2250 - Interferon Signaling Underlies Radiotherapy Responses in Malignant Peripheral Nerve Sheath Tumors (MPNSTs)

02:30pm - 04:00pm PT

Hall F

Screen: 33

POSTER

Presenter(s)

Harish Vasudevan, MD, PhD - University of California San Francisco, SAN FRANCISCO, CA

I. Zhu¹, K. Mirchia¹, S. Pan², K. Miller¹, J. Pak¹, R. L. Wustrack¹, V. Monga³, L. Jacques⁴, S. E. Braunstein⁵, M. Pekmezci⁶, S. J. Liu², and H. Vasudevan⁵; ¹University of California, San Francisco, San Francisco, CA, ²UCSF, San Francisco, CA, ³Division of Hematology, Oncology, and Blood & Marrow Transplantation, Department of Internal Medicine, Holden Comprehensive Cancer Center, The University of Iowa, Iowa City, IA, ⁴University of California San Francisco, SAN FRANCISCO, CA, ⁵Department of Radiation Oncology, University of California San Francisco, San Francisco, CA, ⁶University of California San Francisco, Department of Pathology, San Francisco, CA

Purpose/Objective(s):

Malignant peripheral nerve sheath tumors (MPNSTs) are soft tissue sarcomas with poor clinical outcomes despite multimodal treatment with surgery, systemic therapy, and radiation therapy (RT). Our objective was to identify genomic and cellular mediators of MPNST RT response. Given the benefits of combining immune checkpoint blockade with radiation for undifferentiated sarcomas, we hypothesized both tumor cell autonomous factors and their interaction with the immune microenvironment underlie MPNST RT response.

Materials/Methods:

Patient derived plexiform neurofibroma (pNF) and MPNST cells were analyzed for radiation responses by CellTrace Yellow staining (Thermo Fisher), cell counts, and clonogenic assays. Bulk RNA-sequencing of irradiated cell lines in vitro was performed to analyze transcriptomic responses. A genome-wide CRISPRi screen in human MPNST cells was performed to identify genetic modifiers of RT response.

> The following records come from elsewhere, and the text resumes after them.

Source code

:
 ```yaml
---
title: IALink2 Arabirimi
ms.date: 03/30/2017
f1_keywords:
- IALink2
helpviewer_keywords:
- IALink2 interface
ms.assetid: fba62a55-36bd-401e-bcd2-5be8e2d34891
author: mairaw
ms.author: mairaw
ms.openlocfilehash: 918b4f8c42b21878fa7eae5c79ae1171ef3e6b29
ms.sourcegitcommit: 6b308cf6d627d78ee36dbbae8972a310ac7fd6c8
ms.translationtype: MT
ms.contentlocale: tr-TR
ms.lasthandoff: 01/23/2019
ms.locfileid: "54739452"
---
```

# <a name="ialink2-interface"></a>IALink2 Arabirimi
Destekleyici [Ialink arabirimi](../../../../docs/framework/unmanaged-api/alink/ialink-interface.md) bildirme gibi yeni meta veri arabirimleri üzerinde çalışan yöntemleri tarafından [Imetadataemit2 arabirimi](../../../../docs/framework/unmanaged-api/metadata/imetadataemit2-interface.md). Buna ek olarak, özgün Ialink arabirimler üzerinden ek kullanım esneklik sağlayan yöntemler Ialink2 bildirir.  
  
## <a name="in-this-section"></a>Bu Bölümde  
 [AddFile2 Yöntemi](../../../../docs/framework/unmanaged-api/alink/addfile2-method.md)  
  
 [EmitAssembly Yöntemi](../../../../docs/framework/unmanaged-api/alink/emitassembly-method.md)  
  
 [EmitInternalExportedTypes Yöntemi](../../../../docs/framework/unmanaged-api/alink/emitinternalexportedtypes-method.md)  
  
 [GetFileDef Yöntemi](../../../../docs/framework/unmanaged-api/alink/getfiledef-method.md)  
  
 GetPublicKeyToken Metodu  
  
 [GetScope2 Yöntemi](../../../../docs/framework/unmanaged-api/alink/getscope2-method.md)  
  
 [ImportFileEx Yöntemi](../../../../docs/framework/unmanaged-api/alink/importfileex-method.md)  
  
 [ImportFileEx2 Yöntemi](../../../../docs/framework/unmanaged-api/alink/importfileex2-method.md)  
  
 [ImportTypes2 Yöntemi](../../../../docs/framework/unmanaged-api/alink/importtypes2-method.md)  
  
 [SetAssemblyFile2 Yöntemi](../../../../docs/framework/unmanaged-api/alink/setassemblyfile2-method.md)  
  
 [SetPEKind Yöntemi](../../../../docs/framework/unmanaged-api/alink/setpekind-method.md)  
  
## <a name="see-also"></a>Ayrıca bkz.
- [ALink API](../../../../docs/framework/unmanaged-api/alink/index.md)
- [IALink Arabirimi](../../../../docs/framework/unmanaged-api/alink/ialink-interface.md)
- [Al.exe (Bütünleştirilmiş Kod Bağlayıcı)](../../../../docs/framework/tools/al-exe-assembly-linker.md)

A murine MPNST immunocompetent allograft model was used to study RT responses in vivo. Single cell RNA-sequencing (scRNA-seq) of murine MPNSTs in irradiated and control untreated tumors was performed using the 10x Genomics platform. Flow cytometry was performed using a Becton Dickinson (BD) FACS Aria Fusion. Methylation array profiling of 30 human MPNST patient samples who received RT with detailed clinical follow up was analyzed to identify factors associated with clinical RT response.

Results:

MPNSTs demonstrated radioresistance compared to pNFs and induce a unique tumor cell autonomous type I interferon signature not observed in pNFs. Consistently, our genome wide CRISPRi screen converged on a type I interferon circuit including genes such as TMEM173 encoding STING, IRF3, and STAT1 that functionally underlies MPNST radioresistance in vitro. ScRNA-seq of 32,763 cells from irradiated and control untreated immunocompetent mouse MPNST allografts showed radiation drives interferon mediated T-cell recruitment and activation through both tumor cells and the macrophage compartment in vivo. Immunomethylomic deconvolution of human MPNST resection specimens demonstrates increased microenvironmental and CD8+ T-cell infiltration are associated with significantly improved local control following RT while chromosome 9p loss, which harbors a type I interferon gene cluster, is associated with significantly worse radiotherapy response and decreased CD8+ T-cell infiltration.

Conclusion:

Our results provide preclinical rationale for combining immunomodulatory agents designed to stimulate interferon secretion as a rational approach to improve radiation responses in MPNSTs, which may be broadly applicable to other soft tissue sarcomas. Future work more precisely refining the cellular subpopulation, regulators, and effectors of type I interferons as well as approaches to selectively modulate key signaling nodes within this network will be critical to design better tolerated therapies leveraging these immunologic circuits.